Which is a shame because a lot of thought has gone into the user interface. While every headline can be tapped through in the application to be read in a secondary screen, after that you have a number of options to help read the app. The obvious one is to open the page in Internet Explorer and get all the layout, images, and website backgrounds. You also have a readability mode in the app, which parses the content of that feed item through a basic browser engine to improve the layout of the text, and bring in some images and media.
You also have menu options to increase or decrease the font sizes to get the best view for your eyes - older RSS fans such as Steve and myself will probably want to zap the font size up, but there's also the fact that a font that works on a Lumia 928 won't provide the same experience on a smaller Lumia 520.
Keeping track of all these stories is aided by a 'star' system. Once you find a story you want to mark for later perusal or follow-up, just hit the star button in the menu bar. These stars are also synced back to NewsBlur so you have a track of them over all your devices.
Finally, the 'send' menu option brings up thirteen different options to share the content, be it copying the link to the Windows Phone clipboard, submitting it to Delicious, Facebook, Twitter, Instapaper, Evernote, and more. I get the feeling many of these are used by the developer of NewsSpot, but they all have their place in the social web.
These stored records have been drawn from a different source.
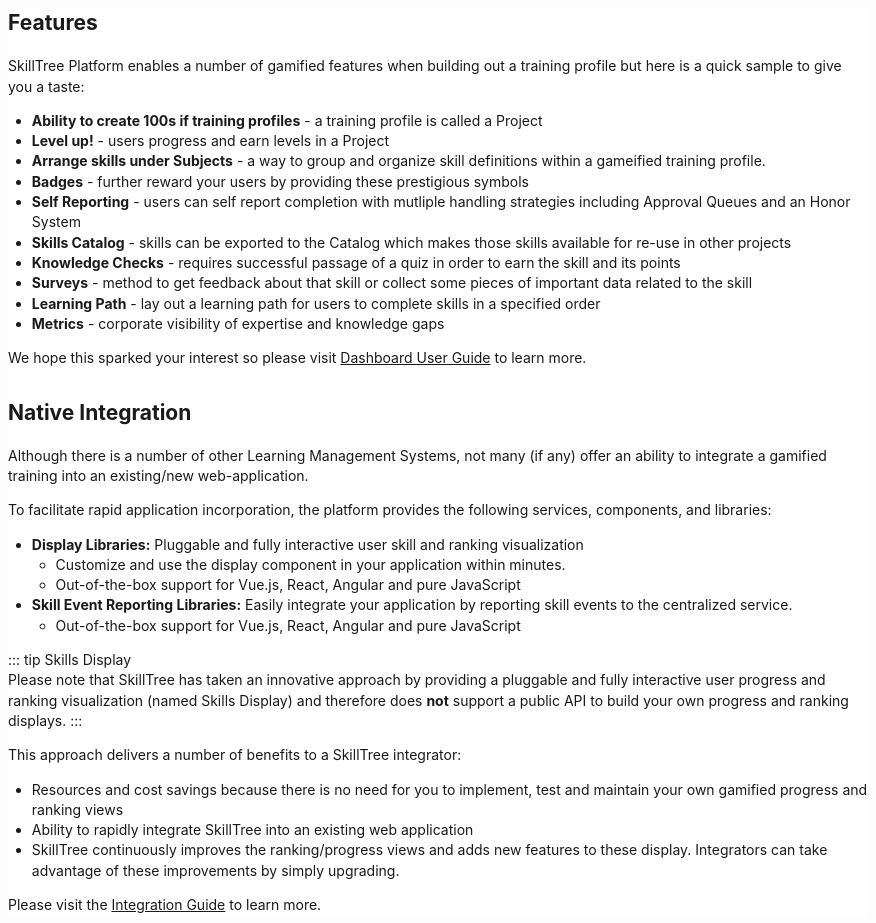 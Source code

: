 ## Features

SkillTree Platform enables a number of gamified features when building out a training profile but here is a quick sample
to give you a taste: 

- **Ability to create 100s if training profiles** - a training profile is called a Project
- **Level up!** - users progress and earn levels in a Project
- **Arrange skills under Subjects** - a way to group and organize skill definitions within a gameified training profile.
- **Badges** - further reward your users by providing these prestigious symbols
- **Self Reporting** - users can self report completion with mutliple handling strategies including Approval Queues and an Honor System
- **Skills Catalog** - skills can be exported to the Catalog which makes those skills available for re-use in other projects
- **Knowledge Checks** - requires successful passage of a quiz in order to earn the skill and its points
- **Surveys** - method to get feedback about that skill or collect some pieces of important data related to the skill
- **Learning Path** - lay out a learning path for users to complete skills in a specified order
- **Metrics** - corporate visibility of expertise and knowledge gaps

We hope this sparked your interest so please visit [Dashboard User Guide](/dashboard/user-guide/) to learn more. 

## Native Integration

Although there is a number of other Learning Management Systems, not many (if any) offer
an ability to integrate a gamified training into an existing/new web-application.

To facilitate rapid application incorporation, the platform provides the following services, components, and libraries:
- **Display Libraries:** Pluggable and fully interactive user skill and ranking visualization
    - Customize and use the display component in your application within minutes.
    - Out-of-the-box support for Vue.js, React, Angular and pure JavaScript
- **Skill Event Reporting Libraries:** Easily integrate your application by reporting skill events to the centralized service.
    - Out-of-the-box support for Vue.js, React, Angular and pure JavaScript

::: tip Skills Display  
Please note that SkillTree has taken an innovative approach by providing a pluggable and fully interactive user progress and ranking visualization (named Skills Display)
and therefore does **not** support a public API to build your own progress and ranking displays.
:::

This approach delivers a number of benefits to a SkillTree integrator:
- Resources and cost savings because there is no need for you to implement, test and maintain your own gamified progress and ranking views
- Ability to rapidly integrate SkillTree into an existing web application
- SkillTree continuously improves the ranking/progress views and adds new features to these display. Integrators can take advantage of these improvements by simply upgrading.

Please visit the [Integration Guide](/skills-client/) to learn more.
There's also rather a lot of settings, with six different sub-panes to look through (although one of those is the about screen, so it shouldn't be that scary, even though it has a detailed changelog and seven varieties of contact/interact options to work with the team at FourSpotProject).
They are well laid out, from the general settings which deal with how you move through the application, through the ability to add multiple accounts for syncing, to the details of syncing the app. You can set NewsSpot to sync when it opens, on a regular schedule, or never at all (so you will need to manually hit the sync button to download new content).
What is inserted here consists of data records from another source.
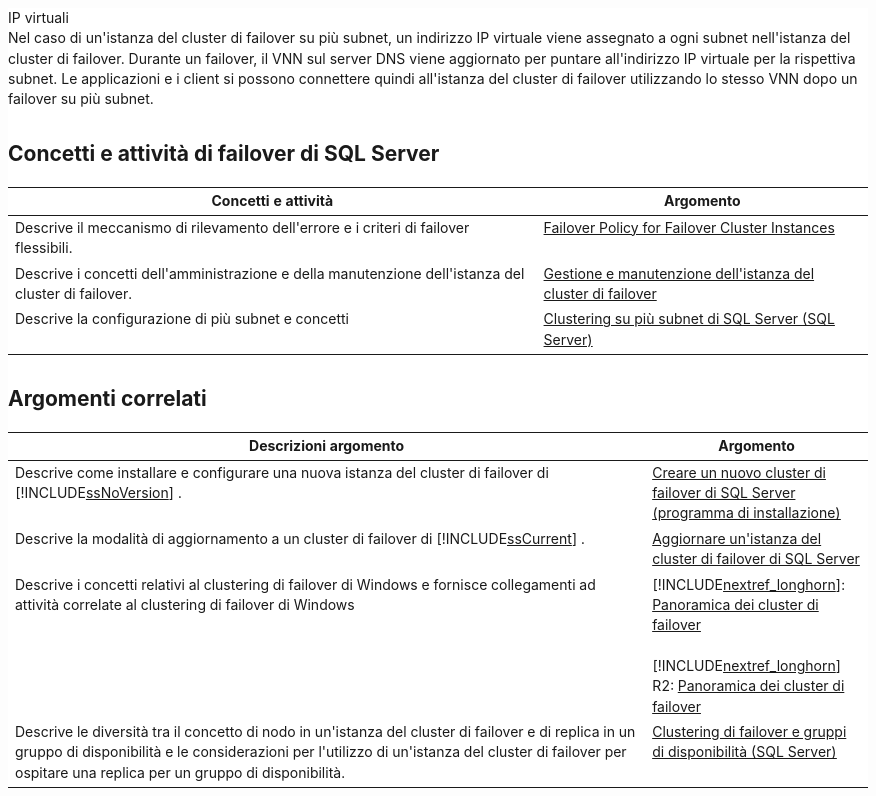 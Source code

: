  IP virtuali  
 Nel caso di un'istanza del cluster di failover su più subnet, un indirizzo IP virtuale viene assegnato a ogni subnet nell'istanza del cluster di failover. Durante un failover, il VNN sul server DNS viene aggiornato per puntare all'indirizzo IP virtuale per la rispettiva subnet. Le applicazioni e i client si possono connettere quindi all'istanza del cluster di failover utilizzando lo stesso VNN dopo un failover su più subnet.  
  
##  <a name="ConceptsAndTasks"></a> Concetti e attività di failover di SQL Server  
  
|Concetti e attività|Argomento|  
|------------------------|-----------|  
|Descrive il meccanismo di rilevamento dell'errore e i criteri di failover flessibili.|[Failover Policy for Failover Cluster Instances](../../../sql-server/failover-clusters/windows/failover-policy-for-failover-cluster-instances.md)|  
|Descrive i concetti dell'amministrazione e della manutenzione dell'istanza del cluster di failover.|[Gestione e manutenzione dell'istanza del cluster di failover](../../../sql-server/failover-clusters/windows/failover-cluster-instance-administration-and-maintenance.md)|  
|Descrive la configurazione di più subnet e concetti|[Clustering su più subnet di SQL Server &#40;SQL Server&#41;](../../../sql-server/failover-clusters/windows/sql-server-multi-subnet-clustering-sql-server.md)|  
  
##  <a name="RelatedTopics"></a> Argomenti correlati  
  
|**Descrizioni argomento**|**Argomento**|  
|----------------------------|---------------|  
|Descrive come installare e configurare una nuova istanza del cluster di failover di [!INCLUDE[ssNoVersion](../../../includes/ssnoversion-md.md)] .|[Creare un nuovo cluster di failover di SQL Server &#40;programma di installazione&#41;](../../../sql-server/failover-clusters/install/create-a-new-sql-server-failover-cluster-setup.md)|  
|Descrive la modalità di aggiornamento a un cluster di failover di [!INCLUDE[ssCurrent](../../../includes/sscurrent-md.md)] .|[Aggiornare un'istanza del cluster di failover di SQL Server](../../../sql-server/failover-clusters/windows/upgrade-a-sql-server-failover-cluster-instance.md)|  
|Descrive i concetti relativi al clustering di failover di Windows e fornisce collegamenti ad attività correlate al clustering di failover di Windows|[!INCLUDE[nextref_longhorn](../../../includes/nextref-longhorn-md.md)]: [Panoramica dei cluster di failover](https://go.microsoft.com/fwlink/?LinkId=177878)<br /><br /> [!INCLUDE[nextref_longhorn](../../../includes/nextref-longhorn-md.md)] R2: [Panoramica dei cluster di failover](https://go.microsoft.com/fwlink/?LinkId=177879)|  
|Descrive le diversità tra il concetto di nodo in un'istanza del cluster di failover e di replica in un gruppo di disponibilità e le considerazioni per l'utilizzo di un'istanza del cluster di failover per ospitare una replica per un gruppo di disponibilità.|[Clustering di failover e gruppi di disponibilità &#40;SQL Server&#41;](../../../database-engine/availability-groups/windows/failover-clustering-and-always-on-availability-groups-sql-server.md)|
Don't forget the appearance pane either, allowing you a choice of themes, article sizes in the views, and how you want the sorting to be undertaken.
While the Windows Phone purist in me thinks that a strict following of the Windows Phone Design language would remove the need for many of these options (just follow the book!), having spent a long time working with RSS readers and eBook apps, setting up any sort of prolonged reading experience on a mobile device is intensely personal, and having the options to tweak NewsSpot to such a fine level is welcomed.
There are some rough edges to NewsSpot, and I would like to know a bit more about the NewsBlur service that is used as the sync engine - to make full use of NewsSpot I have to commit totally to NewsBlur, and I want a background check and two letters of recommendation (or at least the Web 2.0 equivalent) before I'm comfortable. The ability to decouple and run NewsSpot without an external sync engine and power everything from the handset would be nice, but I don't think the design of the current app would allow that to happen easily.
Functionally, it does about ninety percent of what I would want an RSS app to do, and in the current climate that's a pretty high strike rate. If you're looking to move on from Google Reader, but want something you can tweak and adapt with ease to your own feeds, rather than a curated list, then NewsSpot should be very near the top of your list.